In association with concerns about supply of energy, shale gas has attracted attention as new energy (for example, see NPTL 1). The shale gas is natural gas contained in a shale stratum. However, the shale gas is so-called unconventional natural gas, which makes it difficult to collect the shale gas from the earth.
Accordingly, as a method of collecting the shale gas from the earth, a hydrofracturing technique has drawn attention (for example, see NPTL 2). The hydrofracturing technique is a method of artificially fracturing a reservoir rock in the vicinity of a well by applying pressure to a fracturing fluid with which the inside of the well is filled. At the time of fracturing of the reservoir rock, cracks (fractures) occur, which allows the shale gas to be collected through the cracks.
The fracturing fluid contains a plurality of particulate substances (proppants) to prevent the cracks from getting blocked after fracturing of the reservoir rock. The plurality of particulate substances are particles of sand, etc.
In the event of occurrence of the cracks, the fracturing fluid applied with pressure comes into the cracks, and accordingly the plurality of particulate substances contained in the fracturing fluid also come into the cracks. As a result, the cracks are retained as they are even if the application of pressure to the fracturing fluid is stopped.
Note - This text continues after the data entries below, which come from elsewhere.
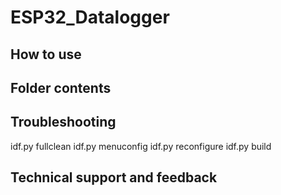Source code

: # ESP32_Datalogger


## How to use


## Folder contents


## Troubleshooting
idf.py fullclean
idf.py menuconfig 
idf.py reconfigure
idf.py build


## Technical support and feedback

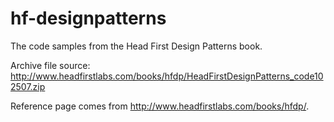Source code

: hf-designpatterns
=================

The code samples from the Head First Design Patterns book.

Archive file source: http://www.headfirstlabs.com/books/hfdp/HeadFirstDesignPatterns_code102507.zip

Reference page comes from http://www.headfirstlabs.com/books/hfdp/.


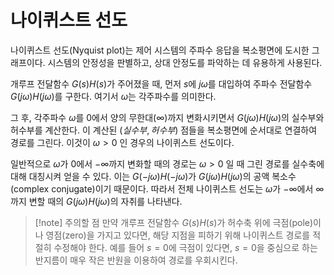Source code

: # 나이퀴스트 선도

나이퀴스트 선도(Nyquist plot)는 제어 시스템의 주파수 응답을 복소평면에 도시한 그래프이다. 시스템의 안정성을 판별하고, 상대 안정도를 파악하는 데 유용하게 사용된다.

개루프 전달함수 $G(s)H(s)$가 주어졌을 때, 먼저 $s$에 $j\omega$를 대입하여 주파수 전달함수 $G(j\omega)H(j\omega)$를 구한다. 여기서 $\omega$는 각주파수를 의미한다.

그 후, 각주파수 $\omega$를 $0$에서 양의 무한대($\infty$)까지 변화시키면서 $G(j\omega)H(j\omega)$의 실수부와 허수부를 계산한다. 이 계산된 $(실수부, 허수부)$ 점들을 복소평면에 순서대로 연결하여 경로를 그린다. 이것이 $\omega > 0$ 인 경우의 나이퀴스트 선도이다.

일반적으로 $\omega$가 $0$에서 $-\infty$까지 변화할 때의 경로는 $\omega > 0$ 일 때 그린 경로를 실수축에 대해 대칭시켜 얻을 수 있다. 이는 $G(-j\omega)H(-j\omega)$가 $G(j\omega)H(j\omega)$의 공액 복소수(complex conjugate)이기 때문이다. 따라서 전체 나이퀴스트 선도는 $\omega$가 $-\infty$에서 $\infty$까지 변할 때의 $G(j\omega)H(j\omega)$의 자취를 나타낸다.

>[!note] 주의할 점
>만약 개루프 전달함수 $G(s)H(s)$가 허수축 위에 극점(pole)이나 영점(zero)을 가지고 있다면, 해당 지점을 피하기 위해 나이퀴스트 경로를 적절히 수정해야 한다. 예를 들어 $s=0$에 극점이 있다면, $s=0$을 중심으로 하는 반지름이 매우 작은 반원을 이용하여 경로를 우회시킨다. 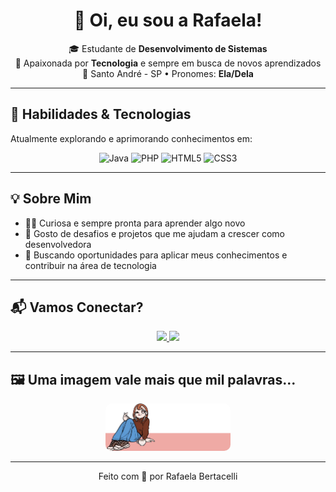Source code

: <h1 align="center">👋 Oi, eu sou a Rafaela!</h1>

<p align="center">
  🎓 Estudante de <strong>Desenvolvimento de Sistemas</strong> <br/>
  🌱 Apaixonada por <strong>Tecnologia</strong> e sempre em busca de novos aprendizados <br/>
  📍 Santo André - SP • Pronomes: <strong>Ela/Dela</strong>
</p>

---

## 🚀 Habilidades & Tecnologias

Atualmente explorando e aprimorando conhecimentos em:

<p align="center">
  <img src="https://cdn.jsdelivr.net/gh/devicons/devicon/icons/java/java-original.svg" width="50" alt="Java"/>
  <img src="https://cdn.jsdelivr.net/gh/devicons/devicon/icons/php/php-plain.svg" width="50" alt="PHP"/>
  <img src="https://cdn.jsdelivr.net/gh/devicons/devicon/icons/html5/html5-original.svg" width="50" alt="HTML5"/>
  <img src="https://cdn.jsdelivr.net/gh/devicons/devicon/icons/css3/css3-original.svg" width="50" alt="CSS3"/>
</p>

---

## 💡 Sobre Mim

- 👩‍💻 Curiosa e sempre pronta para aprender algo novo  
- 🎯 Gosto de desafios e projetos que me ajudam a crescer como desenvolvedora  
- 🤝 Buscando oportunidades para aplicar meus conhecimentos e contribuir na área de tecnologia

---

## 📬 Vamos Conectar?

<p align="center">
  <a href="mailto:rafabertacelli2303@gmail.com" target="_blank">
    <img src="https://img.shields.io/badge/-Gmail-D14836?style=for-the-badge&logo=gmail&logoColor=white"/>
  </a>
  <a href="https://instagram.com/nany_nicee" target="_blank">
    <img src="https://img.shields.io/badge/-Instagram-E4405F?style=for-the-badge&logo=instagram&logoColor=white"/>
  </a>
</p>

---

## 🖼️ Uma imagem vale mais que mil palavras...

<p align="center">
  <img src="imagens/fotinhaw.png" alt="Foto da Rafaela" width="200" style="border-radius: 10px"/>
</p>

---

<p align="center">
  Feito com 💜 por Rafaela Bertacelli
</p>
Further, the fracturing fluid contains a viscosity-reducing agent to collect the fracturing fluid after fracturing of the reservoir rock.
To ensure that the plurality of particulate substances easily come into the cracks, the viscosity of the fracturing fluid is desirably high prior to fracturing of the reservoir rock. Meanwhile, after the plurality of particulate substances come into the cracks, to facilitate collection of the fracturing fluid with which the inside of the well is filled, the viscosity of the fracturing fluid is desirably low after the fracturing of the reservoir rock. Therefore, the viscosity-reducing agent (a breaker) having a function of reducing the viscosity of the fracturing fluid (a viscosity-reducing function) is in use.
Concerning a configuration of the viscosity-reducing agent, specific proposals have been already made. For example, to exercise the viscosity-reducing function in the middle of the use of the fracturing fluid, a viscosity-reducing agent (an encapsulated agent) having a capsule structure is in use (for example, see PTL 1). In such an encapsulated agent, a material having the viscosity-reducing function is covered with a coating film that is decomposed utilizing a hydrolysis reaction. The coating film includes poly (2-alkyl cyanoacrylate), etc. as a material to be decomposed utilizing the hydrolysis reaction.